One of the richest, most powerful forces in Republican politics has grown disappointed with the return on its investment. On Sunday, billionaire oil mogul Charles Koch said he regretted his vast political network’s past support of some GOP candidates who, since taking office, have not lived up to his libertarian ideals. “They say they’re going to be for these principles that we espouse and then they aren’t,” the 82-year-old told reporters at a three-day donor conference in Colorado. “So, we’re going to be much stricter,” he added. “We’re going to more directly deal with that and hold people responsible for these commitments.”

But Koch also said he would be “happy” to work with Democratic candidates who shared his values. I don’t care what initials are in front or after somebody’s name,” he said.
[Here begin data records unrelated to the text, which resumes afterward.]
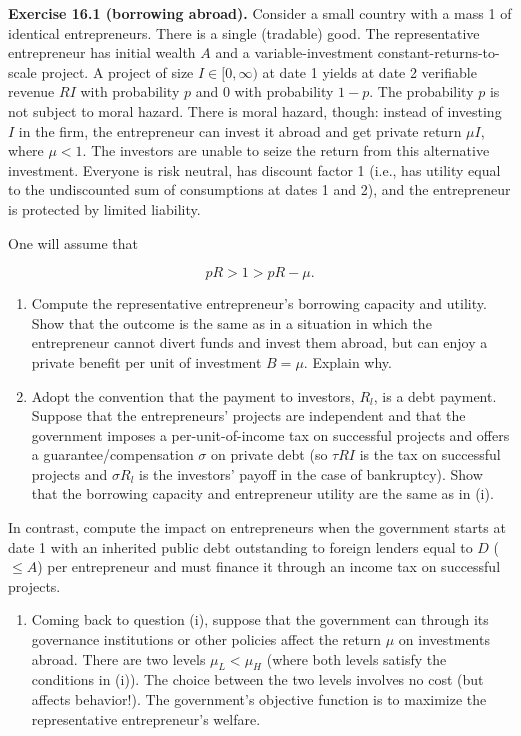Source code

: \documentclass[11pt,a4paper]{article}
\providecommand{\tightlist}{\setlength{\itemsep}{0pt}\setlength{\parskip}{0pt}}
\begin{document}
\textbf{Exercise 16.1 (borrowing abroad).} Consider a small country with a mass 1 of identical
entrepreneurs. There is a single (tradable) good. The representative entrepreneur has initial wealth
\(A\) and a variable-investment constant-returns-to-scale project. A project of size
\(I \in [0, \infty)\) at date 1 yields at date 2 verifiable revenue \(RI\) with probability \(p\)
and 0 with probability \(1 - p\). The probability \(p\) is not subject to moral hazard. There is
moral hazard, though: instead of investing \(I\) in the firm, the entrepreneur can invest it abroad
and get private return \(\mu I\), where \(\mu < 1\). The investors are unable to seize the return
from this alternative investment. Everyone is risk neutral, has discount factor 1 (i.e., has utility
equal to the undiscounted sum of consumptions at dates 1 and 2), and the entrepreneur is protected
by limited liability.

One will assume that

\[pR > 1 > pR - \mu.\]

\begin{enumerate}
\def\labelenumi{(\roman{enumi})}
\item
  Compute the representative entrepreneur's borrowing capacity and utility. Show that the outcome is
  the same as in a situation in which the entrepreneur cannot divert funds and invest them abroad,
  but can enjoy a private benefit per unit of investment \(B = \mu\). Explain why.
\item
  Adopt the convention that the payment to investors, \(R_l\), is a debt payment. Suppose that the
  entrepreneurs' projects are independent and that the government imposes a per-unit-of-income tax
  on successful projects and offers a guarantee/compensation \(\sigma\) on private debt (so
  \(\tau RI\) is the tax on successful projects and \(\sigma R_l\) is the investors' payoff in the
  case of bankruptcy). Show that the borrowing capacity and entrepreneur utility are the same as in
  (i).
\end{enumerate}

In contrast, compute the impact on entrepreneurs when the government starts at date 1 with an
inherited public debt outstanding to foreign lenders equal to \(D\) (\(\leqslant A\)) per
entrepreneur and must finance it through an income tax on successful projects.

\begin{enumerate}
\def\labelenumi{(\roman{enumi})}
\setcounter{enumi}{2}
\tightlist
\item
  Coming back to question (i), suppose that the government can through its governance institutions
  or other policies affect the return \(\mu\) on investments abroad. There are two levels
  \(\mu_L < \mu_H\) (where both levels satisfy the conditions in (i)). The choice between the two
  levels involves no cost (but affects behavior!). The government's objective function is to
  maximize the representative entrepreneur's welfare.
\end{enumerate}
\end{document}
The announcement marks a significant shift for the Koch network, which includes influential groups like Americans for Prosperity and the American Legislative Exchange Council. In January, it “pledged to invest more money in this midterm election cycle than any before, as much as $400 million, to support its policy objectives and help defend Republican majorities,” according to CNN. Now, “the network might now be less invested in the outcome of this election cycle. When asked Sunday whether the network would be comfortable with a Democratic majority in the House, Charles Koch suggested it would not matter to him what party controls Congress.”

The Koch network supports free trade and advocates for small government, so its lists of complaints include Trump’s trade war and a $1.3 trillion government spending bill, that adds $400 billion to the budget through 2019. On Tuesday, Trump, who was rebuffed by the Kochs in 2016, snapped at the “Koch Brothers” on Twitter, calling them a “total joke.” (Charles’s brother, David, stepped down from both the family business and political network earlier this year, prompting a rebranding away from “Koch Brothers.”)

“I know this is uncomfortable. It was uncomfortable for me, too,” Emily Seidel, Americans for Prosperity’s chief executive, said on a Sunday phone call with donors. “The fact that we’re willing to do this during an election year shows everyone that we’re dead serious.”

Dead serious, that is, about promoting the Kochs’ values. But what are these values, exactly, and is it reasonable to expect any modern Democrat to share them?

The political ideology of America’s second-richest family originated with the late Fred Koch. The family patriarch and founder of Koch Industries “was extraordinarily fearful of our government becoming much more socialistic and domineering,” David Koch explained to the Wichita Eagle in 2012. Fred feared a big government would hurt the family business, today the second-largest privately-held company in America. Koch Industries started as a crude oil company and became a manufacturing behemoth with subsidiaries involved in everything from oil refining to chemical production to commodities trading. Charles Koch is the chairman and CEO.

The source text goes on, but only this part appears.